Output exactly the line containing "Scan all devices" and each line after it through the last line of the records, and nothing else.

··· DATA SUPPLIED ···

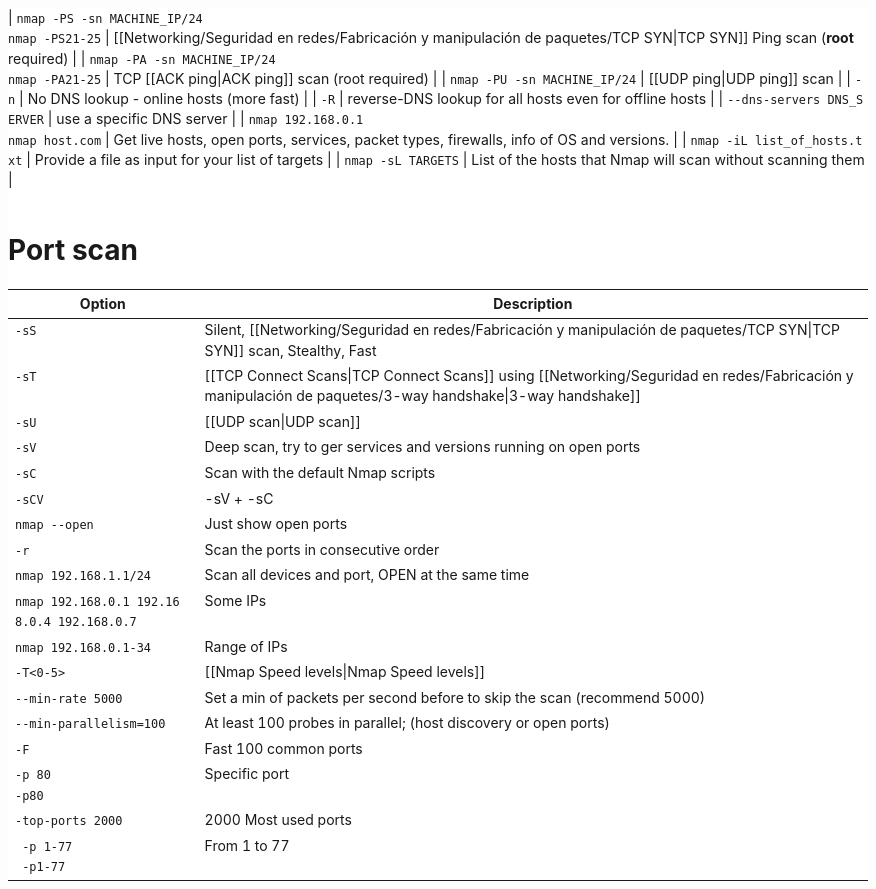 | `nmap -PS -sn MACHINE_IP/24`<br>`nmap -PS21-25`                                      | [[Networking/Seguridad en redes/Fabricación y manipulación de paquetes/TCP SYN\|TCP SYN]] Ping scan (**root** required)                                                                                                                                                                                                                            |
| `nmap -PA -sn MACHINE_IP/24`<br>`nmap -PA21-25`                                      | TCP [[ACK ping\|ACK ping]] scan (root required)                                                                                                                                                                                                                                |
| `nmap -PU -sn MACHINE_IP/24`                                                         | [[UDP ping\|UDP ping]] scan                                                                                                                                                                                                                                                    |
| `-n`                                                                                 | No DNS lookup - online hosts (more fast)                                                                                                                                                                                                                             |
| `-R`                                                                                 | reverse-DNS lookup for all hosts even for offline hosts                                                                                                                                                                                                              |
| `--dns-servers DNS_SERVER`                                                           | use a specific DNS server                                                                                                                                                                                                                                            |
| `nmap 192.168.0.1`<br>`nmap host.com`                                                | Get live hosts, open ports, services, packet types, firewalls, info of OS and versions.                                                                                                                                                                              |
| `nmap -iL list_of_hosts.txt`                                                         | Provide a file as input for your list of targets                                                                                                                                                                                                                     |
| `nmap -sL TARGETS`                                                                   | List of the hosts that Nmap will scan without scanning them                                                                                                                                                                                                          |

# Port scan

| Option                                     | Description                                                              |
| ------------------------------------------ | ------------------------------------------------------------------------ |
| `-sS`                                      | Silent,  [[Networking/Seguridad en redes/Fabricación y manipulación de paquetes/TCP SYN\|TCP SYN]] scan, Stealthy, Fast                                |
| `-sT`                                      | [[TCP Connect Scans\|TCP Connect Scans]]  using [[Networking/Seguridad en redes/Fabricación y manipulación de paquetes/3-way handshake\|3-way handshake]]                         |
| `-sU`                                      | [[UDP scan\|UDP scan]]                                                             |
| `-sV`                                      | Deep scan, try to ger services and versions running on open ports        |
| `-sC`                                      | Scan with the default Nmap scripts                                       |
| `-sCV`                                     | -sV + -sC                                                                |
| `nmap --open`                              | Just show open ports                                                     |
| `-r`                                       | Scan the ports in consecutive order                                      |
| `nmap 192.168.1.1/24`                      | Scan all devices and port, OPEN at the same time                         |
| `nmap 192.168.0.1 192.168.0.4 192.168.0.7` | Some IPs                                                                 |
| `nmap 192.168.0.1-34`                      | Range of IPs                                                             |
| `-T<0-5>`                                  | [[Nmap Speed levels\|Nmap Speed levels]]                                                    |
| `--min-rate 5000`                          | Set a min of packets per second before to skip the scan (recommend 5000) |
| `--min-parallelism=100`                    | At least 100 probes in parallel; (host discovery or open ports)          |
| `-F`                                       | Fast 100 common ports                                                    |
| `-p 80`<br>`-p80`                          | Specific port                                                            |
| `-top-ports 2000`                          | 2000 Most used ports                                                     |
| ` -p 1-77`<br>` -p1-77`                    | From 1 to 77                                                             |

···

◆ RESPONSE BELOW
| `nmap 192.168.1.1/24`                      | Scan all devices and port, OPEN at the same time                         |
| `nmap 192.168.0.1 192.168.0.4 192.168.0.7` | Some IPs                                                                 |
| `nmap 192.168.0.1-34`                      | Range of IPs                                                             |
| `-T<0-5>`                                  | [[Nmap Speed levels\|Nmap Speed levels]]                                                    |
| `--min-rate 5000`                          | Set a min of packets per second before to skip the scan (recommend 5000) |
| `--min-parallelism=100`                    | At least 100 probes in parallel; (host discovery or open ports)          |
| `-F`                                       | Fast 100 common ports                                                    |
| `-p 80`<br>`-p80`                          | Specific port                                                            |
| `-top-ports 2000`                          | 2000 Most used ports                                                     |
| ` -p 1-77`<br>` -p1-77`                    | From 1 to 77                                                             |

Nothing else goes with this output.